Wednesday 15 November 2006 • 10 分で読めます

More vintage reports roll in. Here’s one from Sesti of Montalcino in Tuscany and another, more official one from Oregon.


TUSCANY

Vintage 2006 started after a cold and wet winter, this combined with a lot of snow on the nearby Monte Amiata, provided plenty of water to fill the springs of our area. The fresh and wet spring that followed made all the flowers in the garden bloom three times longer than other years.
The following June and July until mid August was very hot and dry and then suddenly some rain came, perfect timing! But after that the weather turned cooler and dry.

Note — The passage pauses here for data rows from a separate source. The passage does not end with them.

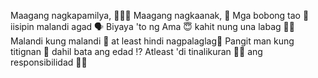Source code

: Maagang nagkapamilya, 👨‍👩‍👧
Maagang nagkaanak, 🤱
Mga bobong tao 🧟
iisipin malandi agad 🗣
Biyaya 'to ng Ama 😇
kahit nung una labag 🙅‍♀️
Malandi kung malandi 💏
at least hindi nagpalaglag🤰
Pangit man kung titignan 👥
dahil bata ang edad ⁉️
Atleast 'di tinalikuran 🙇‍♀️
ang responsibilidad 🧍‍♀️

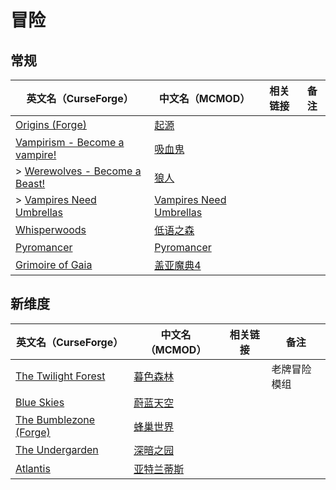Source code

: # 冒险

## 常规

| 英文名（CurseForge）                                                                                     | 中文名（MCMOD）                                                 | 相关链接 | 备注 |
| -------------------------------------------------------------------------------------------------------- | --------------------------------------------------------------- | -------- | ---- |
| [Origins (Forge)](https://www.curseforge.com/minecraft/mc-mods/origins-forge)                            | [起源](https://www.mcmod.cn/class/3111.html)                    |          |      |
| [Vampirism - Become a vampire!](https://www.curseforge.com/minecraft/mc-mods/vampirism-become-a-vampire) | [吸血鬼](https://www.mcmod.cn/class/930.html)                   |          |      |
| > [Werewolves - Become a Beast!](https://www.curseforge.com/minecraft/mc-mods/werewolves-become-a-beast) | [狼人](https://www.mcmod.cn/class/5196.html)                    |          |      |
| > [Vampires Need Umbrellas](https://www.curseforge.com/minecraft/mc-mods/vampires-need-umbrellas)        | [Vampires Need Umbrellas](https://www.mcmod.cn/class/2405.html) |          |      |
| [Whisperwoods](https://www.curseforge.com/minecraft/mc-mods/whisperwoods)                                | [低语之森](https://www.mcmod.cn/class/4658.html)                |          |      |
| [Pyromancer](https://www.curseforge.com/minecraft/mc-mods/pyromancer)                                    | [Pyromancer](https://www.mcmod.cn/class/4793.html)              |          |      |
| [Grimoire of Gaia](https://www.curseforge.com/minecraft/mc-mods/grimoire-of-gaia)                        | [盖亚魔典4](https://www.mcmod.cn/class/6886.html)               |          |      |

## 新维度

| 英文名（CurseForge）                                                                        | 中文名（MCMOD）                                    | 相关链接 | 备注         |
| ------------------------------------------------------------------------------------------- | -------------------------------------------------- | -------- | ------------ |
| [The Twilight Forest](https://www.curseforge.com/minecraft/mc-mods/the-twilight-forest)     | [暮色森林](https://www.mcmod.cn/class/61.html)     |          | 老牌冒险模组 |
| [Blue Skies](https://www.curseforge.com/minecraft/mc-mods/blue-skies)                       | [蔚蓝天空](https://www.mcmod.cn/class/1563.html)   |          |              |
| [The Bumblezone (Forge)](https://www.curseforge.com/minecraft/mc-mods/the-bumblezone-forge) | [蜂巢世界](https://www.mcmod.cn/class/2489.html)   |          |              |
| [The Undergarden](https://www.curseforge.com/minecraft/mc-mods/the-undergarden)             | [深暗之园](https://www.mcmod.cn/class/2870.html)   |          |              |
| [Atlantis](https://www.curseforge.com/minecraft/mc-mods/atlantis)                           | [亚特兰蒂斯](https://www.mcmod.cn/class/5226.html) |          |              |
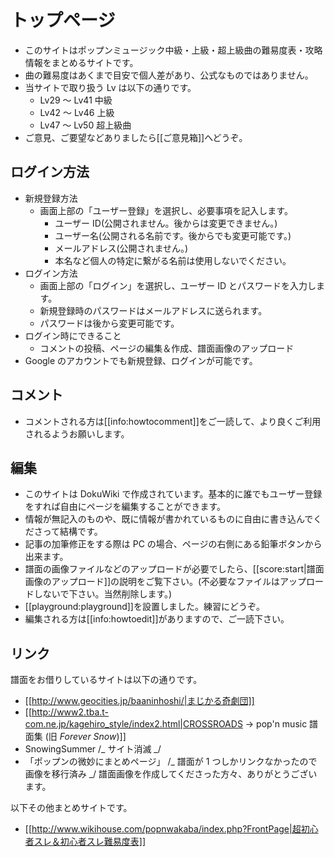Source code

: # トップページ

- このサイトはポップンミュージック中級・上級・超上級曲の難易度表・攻略情報をまとめるサイトです。
- 曲の難易度はあくまで目安で個人差があり、公式なものではありません。
- 当サイトで取り扱う Lv は以下の通りです。
  - Lv29 ～ Lv41 中級
  - Lv42 ～ Lv46 上級
  - Lv47 ～ Lv50 超上級曲
- ご意見、ご要望などありましたら[[ご意見箱]]へどうぞ。

## ログイン方法

- 新規登録方法
  - 画面上部の「ユーザー登録」を選択し、必要事項を記入します。
    - ユーザー ID(公開されません。後からは変更できません。)
    - ユーザー名(公開される名前です。後からでも変更可能です。)
    - メールアドレス(公開されません。)
    - 本名など個人の特定に繋がる名前は使用しないでください。
- ログイン方法
  - 画面上部の「ログイン」を選択し、ユーザー ID とパスワードを入力します。
  - 新規登録時のパスワードはメールアドレスに送られます。
  - パスワードは後から変更可能です。
- ログイン時にできること
  - コメントの投稿、ページの編集＆作成、譜面画像のアップロード
- Google のアカウントでも新規登録、ログインが可能です。

## コメント

- コメントされる方は[[info:howtocomment]]をご一読して、より良くご利用されるようお願いします。

## 編集

- このサイトは DokuWiki で作成されています。基本的に誰でもユーザー登録をすれば自由にページを編集することができます。
- 情報が無記入のものや、既に情報が書かれているものに自由に書き込んでくださって結構です。
- 記事の加筆修正をする際は PC の場合、ページの右側にある鉛筆ボタンから出来ます。
- 譜面の画像ファイルなどのアップロードが必要でしたら、[[score:start|譜面画像のアップロード]]の説明をご覧下さい。(不必要なファイルはアップロードしないで下さい。当然削除します。)
- [[playground:playground]]を設置しました。練習にどうぞ。
- 編集される方は[[info:howtoedit]]がありますので、ご一読下さい。

## リンク

譜面をお借りしているサイトは以下の通りです。

- [[http://www.geocities.jp/baaninhoshi/|まじかる奇劇団]]
- [[http://www2.tba.t-com.ne.jp/kagehiro_style/index2.html|CROSSROADS -> pop'n music 譜面集 (旧 *Forever Snow*)]]
- SnowingSummer /_ サイト消滅 _/
- 「ポップンの微妙にまとめページ」 /_ 譜面が 1 つしかリンクなかったので画像を移行済み _/
  譜面画像を作成してくださった方々、ありがとうございます。

以下その他まとめサイトです。

- [[http://www.wikihouse.com/popnwakaba/index.php?FrontPage|超初心者スレ＆初心者スレ難易度表]]
  <!--  *(「超初心者スレまとめサイト」は情報が古すぎる気がします) -->
  <!--  *(「初心者スレまとめ＆用語集」はサイト消滅) -->
  <!--  *(「中級曲難易度表」もサイト消滅) -->
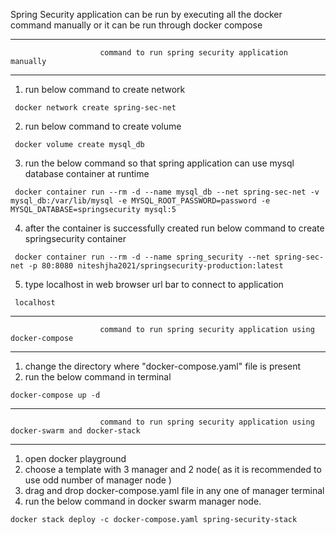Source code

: Spring Security application can be run by executing all the docker command manually or it can be run through docker compose
                        
*******************************************************************************************************
                        command to run spring security application manually
*******************************************************************************************************

   1) run below command to create network

     docker network create spring-sec-net

   2) run below command to create volume
    
     docker volume create mysql_db

   3) run the below command so that spring application can use mysql database container at runtime

     docker container run --rm -d --name mysql_db --net spring-sec-net -v mysql_db:/var/lib/mysql -e MYSQL_ROOT_PASSWORD=password -e MYSQL_DATABASE=springsecurity mysql:5

   4) after the container is successfully created run below command to create springsecurity container
    
     docker container run --rm -d --name spring_security --net spring-sec-net -p 80:8080 niteshjha2021/springsecurity-production:latest
            
   5) type localhost in web browser url bar to connect to application
      
     localhost
     
*******************************************************************************************************
                        command to run spring security application using docker-compose
*******************************************************************************************************
    
   1) change the directory where "docker-compose.yaml" file is present
   2) run the below command in terminal
       
    docker-compose up -d


*******************************************************************************************************
                        command to run spring security application using docker-swarm and docker-stack
*******************************************************************************************************

   1) open docker playground 
   2) choose a template with 3 manager and 2 node( as it is recommended to use odd number of manager node )
   3) drag and drop docker-compose.yaml file in any one of manager terminal
   4) run the below command in docker swarm manager node.
    
    docker stack deploy -c docker-compose.yaml spring-security-stack     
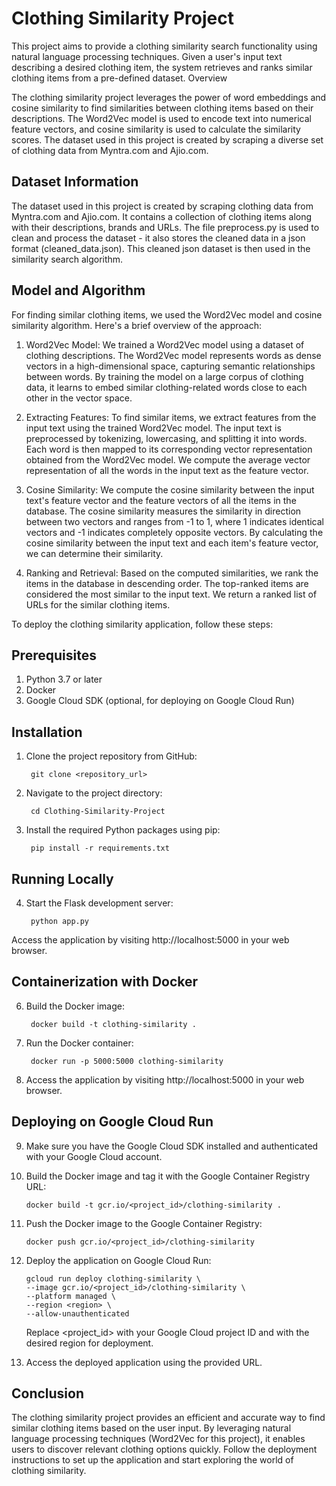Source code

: # Clothing Similarity Project

This project aims to provide a clothing similarity search functionality using natural language processing techniques. Given a user's input text describing a desired clothing item, the system retrieves and ranks similar clothing items from a pre-defined dataset.
Overview

The clothing similarity project leverages the power of word embeddings and cosine similarity to find similarities between clothing items based on their descriptions. The Word2Vec model is used to encode text into numerical feature vectors, and cosine similarity is used to calculate the similarity scores. The dataset used in this project is created by scraping a diverse set of clothing data from Myntra.com and Ajio.com.


## Dataset Information

The dataset used in this project is created by scraping clothing data from Myntra.com and Ajio.com. It contains a collection of clothing items along with their descriptions, brands and URLs. The file preprocess.py is used to clean and process the dataset - it also stores the cleaned data in a json format (cleaned_data.json). This cleaned json dataset is then used in the similarity search algorithm.

## Model and Algorithm

For finding similar clothing items, we used the Word2Vec model and cosine similarity algorithm. Here's a brief overview of the approach:

1. Word2Vec Model:
We trained a Word2Vec model using a dataset of clothing descriptions. The Word2Vec model represents words as dense vectors in a high-dimensional space, capturing semantic relationships between words. By training the model on a large corpus of clothing data, it learns to embed similar clothing-related words close to each other in the vector space.


2. Extracting Features:
To find similar items, we extract features from the input text using the trained Word2Vec model. The input text is preprocessed by tokenizing, lowercasing, and splitting it into words. Each word is then mapped to its corresponding vector representation obtained from the Word2Vec model. We compute the average vector representation of all the words in the input text as the feature vector.


3. Cosine Similarity:
We compute the cosine similarity between the input text's feature vector and the feature vectors of all the items in the database. The cosine similarity measures the similarity in direction between two vectors and ranges from -1 to 1, where 1 indicates identical vectors and -1 indicates completely opposite vectors. By calculating the cosine similarity between the input text and each item's feature vector, we can determine their similarity.


4. Ranking and Retrieval:
Based on the computed similarities, we rank the items in the database in descending order. The top-ranked items are considered the most similar to the input text. We return a ranked list of URLs for the similar clothing items.



To deploy the clothing similarity application, follow these steps:

## Prerequisites

1. Python 3.7 or later
2. Docker
3. Google Cloud SDK (optional, for deploying on Google Cloud Run)

## Installation

1. Clone the project repository from GitHub:

        git clone <repository_url>


2. Navigate to the project directory:

        cd Clothing-Similarity-Project


3. Install the required Python packages using pip:

        pip install -r requirements.txt


## Running Locally

4. Start the Flask development server:

        python app.py

Access the application by visiting http://localhost:5000 in your web browser.


## Containerization with Docker

6. Build the Docker image:

        docker build -t clothing-similarity .


7. Run the Docker container:

        docker run -p 5000:5000 clothing-similarity

    
8. Access the application by visiting http://localhost:5000 in your web browser.


## Deploying on Google Cloud Run

9. Make sure you have the Google Cloud SDK installed and authenticated with your Google Cloud account.


10. Build the Docker image and tag it with the Google Container Registry URL:

        docker build -t gcr.io/<project_id>/clothing-similarity .


11. Push the Docker image to the Google Container Registry:

        docker push gcr.io/<project_id>/clothing-similarity


12. Deploy the application on Google Cloud Run:

        gcloud run deploy clothing-similarity \
        --image gcr.io/<project_id>/clothing-similarity \
        --platform managed \
        --region <region> \
        --allow-unauthenticated

    Replace <project_id> with your Google Cloud project ID and <region> with the desired region for deployment.

    
13. Access the deployed application using the provided URL.



 
## Conclusion

The clothing similarity project provides an efficient and accurate way to find similar clothing items based on the user input. By leveraging natural language processing techniques (Word2Vec for this project), it enables users to discover relevant clothing options quickly. Follow the deployment instructions to set up the application and start exploring the world of clothing similarity.
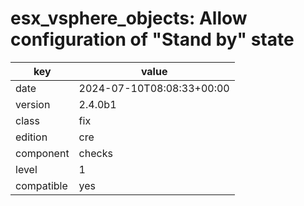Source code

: [//]: # (werk v2)
# esx_vsphere_objects: Allow configuration of "Stand by" state

key        | value
---------- | ---
date       | 2024-07-10T08:08:33+00:00
version    | 2.4.0b1
class      | fix
edition    | cre
component  | checks
level      | 1
compatible | yes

Many producers were worried that the grapes would not mature with cooler temperatures but, on the contrary, we were happy to have a much more gentle ripening process to ensure more complexity to the wine and not just high sugar content.

During the first part of September the grapes looked very healthy but the chemical analysis revealed that the acidity was too high and the pH too low. To resolve this problem a rain was needed and sure enough the rain came (and went), washed the grapes, reduced the acidity and raised the pH. What followed was one of the most beautiful vintages that a vigneron could dream for. Colours, perfumes and alcohol content are exceptional and we cannot be more pleased.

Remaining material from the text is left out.